Есть объекты Вселенной, что готовы обрести свою последнюю музыкальную формулу, а есть те, что еще не дозрели до чисто музыкального или поэтического естества.
В 1806 году, когда Резанов достиг берегов Америки, петь о нем самом или просто сочинять музыку о его путешествии было бы рано и даже легкомысленно. Важнее было тщательно описать и запротоколировать сделанное замечательным путешественником и дипломатом. Через сто семьдесят пять лет протокол интересен лишь специалистам — большинству людей важнее и дороже музыка им содеянного.
В Париже живет много русских людей. Мы знали об этом и психологически готовили себя к возможным встречам. Пугали нас этими встречами не так, как некогда запугивали вахтанговцев, но все-таки о том, что просьбы о продаже Родины будут поступать в изобилии, — предупреждали. Скажу сразу, что никто нам поменять свое местожительство с российского на французское не предлагал. Секретов о том, как устроено Управление культуры исполкома Моссовета, не выведывал. Хотя наш главный сопровождающий из Комитета известную нервозность проявлял и даже незадолго до отъезда показал мне список тех, кто наверняка останется в Париже. Я был абсолютно уверен, что никто своим присутствием Францию не отяготит.
Интересно, что разговор на столь деликатную тему мы вынуждены были провести на расстоянии трехсот метров от гостиницы, в которой жили. Почему? Чтобы враги не могли нас подслушать и запеленговать — примерно так объяснил мне сотрудник КГБ, сопровождавший нас в качестве работника Министерства культуры. Я был категорически не согласен со списком. То, что мы вернемся в том же составе, в каком выехали, — я угадал. Именно угадал, потому что, в конце концов, у людей в силу тех или иных причин могут возникать разные желания.
Жизнь показала, что всегда могут найтись лица, которым хочется поработать в США или в Швейцарии, а не в Германии.

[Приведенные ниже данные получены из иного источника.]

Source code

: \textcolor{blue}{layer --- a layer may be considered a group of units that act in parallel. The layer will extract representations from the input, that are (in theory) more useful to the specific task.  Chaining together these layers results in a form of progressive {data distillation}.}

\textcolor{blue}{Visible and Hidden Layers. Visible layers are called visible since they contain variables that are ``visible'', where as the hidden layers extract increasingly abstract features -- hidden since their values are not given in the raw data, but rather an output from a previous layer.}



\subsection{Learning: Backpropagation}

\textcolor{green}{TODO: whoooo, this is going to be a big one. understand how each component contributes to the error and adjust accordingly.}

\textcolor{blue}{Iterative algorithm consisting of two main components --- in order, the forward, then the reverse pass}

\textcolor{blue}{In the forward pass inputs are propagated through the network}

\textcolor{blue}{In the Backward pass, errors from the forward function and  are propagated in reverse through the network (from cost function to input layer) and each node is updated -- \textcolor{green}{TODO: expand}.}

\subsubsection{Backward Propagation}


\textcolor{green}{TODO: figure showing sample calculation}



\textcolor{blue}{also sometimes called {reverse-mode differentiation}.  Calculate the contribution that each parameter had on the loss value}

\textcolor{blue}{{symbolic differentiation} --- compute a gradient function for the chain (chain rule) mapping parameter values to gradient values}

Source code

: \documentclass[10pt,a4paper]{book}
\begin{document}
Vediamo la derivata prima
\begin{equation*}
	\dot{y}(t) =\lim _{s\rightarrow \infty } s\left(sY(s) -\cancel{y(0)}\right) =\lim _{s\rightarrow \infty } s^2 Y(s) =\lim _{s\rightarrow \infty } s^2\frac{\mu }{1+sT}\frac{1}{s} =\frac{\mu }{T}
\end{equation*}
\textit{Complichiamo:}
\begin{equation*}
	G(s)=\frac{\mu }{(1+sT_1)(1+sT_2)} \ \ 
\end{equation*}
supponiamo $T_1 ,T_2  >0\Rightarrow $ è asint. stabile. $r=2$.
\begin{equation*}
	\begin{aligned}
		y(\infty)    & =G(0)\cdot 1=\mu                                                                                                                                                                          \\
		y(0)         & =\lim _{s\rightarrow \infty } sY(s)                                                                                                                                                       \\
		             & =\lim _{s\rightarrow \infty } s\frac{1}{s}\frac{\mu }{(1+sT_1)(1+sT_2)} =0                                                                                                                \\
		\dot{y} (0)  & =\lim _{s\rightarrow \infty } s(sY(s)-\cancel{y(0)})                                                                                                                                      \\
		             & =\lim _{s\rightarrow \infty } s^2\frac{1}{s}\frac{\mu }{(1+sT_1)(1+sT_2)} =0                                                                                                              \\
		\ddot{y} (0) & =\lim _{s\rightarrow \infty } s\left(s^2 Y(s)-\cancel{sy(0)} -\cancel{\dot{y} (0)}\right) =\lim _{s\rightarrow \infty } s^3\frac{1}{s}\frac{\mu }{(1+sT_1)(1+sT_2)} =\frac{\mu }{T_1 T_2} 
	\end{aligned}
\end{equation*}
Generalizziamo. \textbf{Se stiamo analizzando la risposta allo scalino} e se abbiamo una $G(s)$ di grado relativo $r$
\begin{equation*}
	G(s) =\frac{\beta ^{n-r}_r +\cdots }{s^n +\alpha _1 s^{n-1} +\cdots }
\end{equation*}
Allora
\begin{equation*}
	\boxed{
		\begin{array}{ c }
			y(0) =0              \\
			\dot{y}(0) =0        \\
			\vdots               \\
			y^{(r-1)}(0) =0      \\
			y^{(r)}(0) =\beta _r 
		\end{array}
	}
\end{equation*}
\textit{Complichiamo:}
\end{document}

Известную нервозность перед нашим отъездом проявлял и посол СССР во Франции Ю. М. Воронцов. После одного из последних спектаклей он вдруг попросил, чтобы весь коллектив собрался отдельно от французов в изолированной комнате. Здесь посол, торжественно поздравив нас с успешным завершением гастролей, почему-то долго говорил о том, что теперь перед нами открыты все континенты и мы наверняка поедем с этим спектаклем по всей планете. Мы, действительно, кое-куда съездили, в том числе в Грецию, США, Германию, Нидерланды, но зачем он так долго об этом говорил? Как режиссер, я догадался сразу. Послу очень не хотелось, чтобы кто-нибудь из ленкомовцев остался у него в Париже. Он знал, что среди плясунов и музыкантов такое случается. Поскольку пресса оценила нас как серьезных деятелей в области музыки, посол, по-моему, решил подстраховаться и переключить наше внимание на другие страны. Он-как бы хотел сказать — мол, не торопитесь, ребята, еще успеете, приглядитесь лучше к другим городам Европы. Послу, как мне показалось, не захотелось лишних неприятностей. Нам тоже этого не хотелось. И, вероятно, из уважения ко всем нам никто из ленкомовцев в Париже не задержался.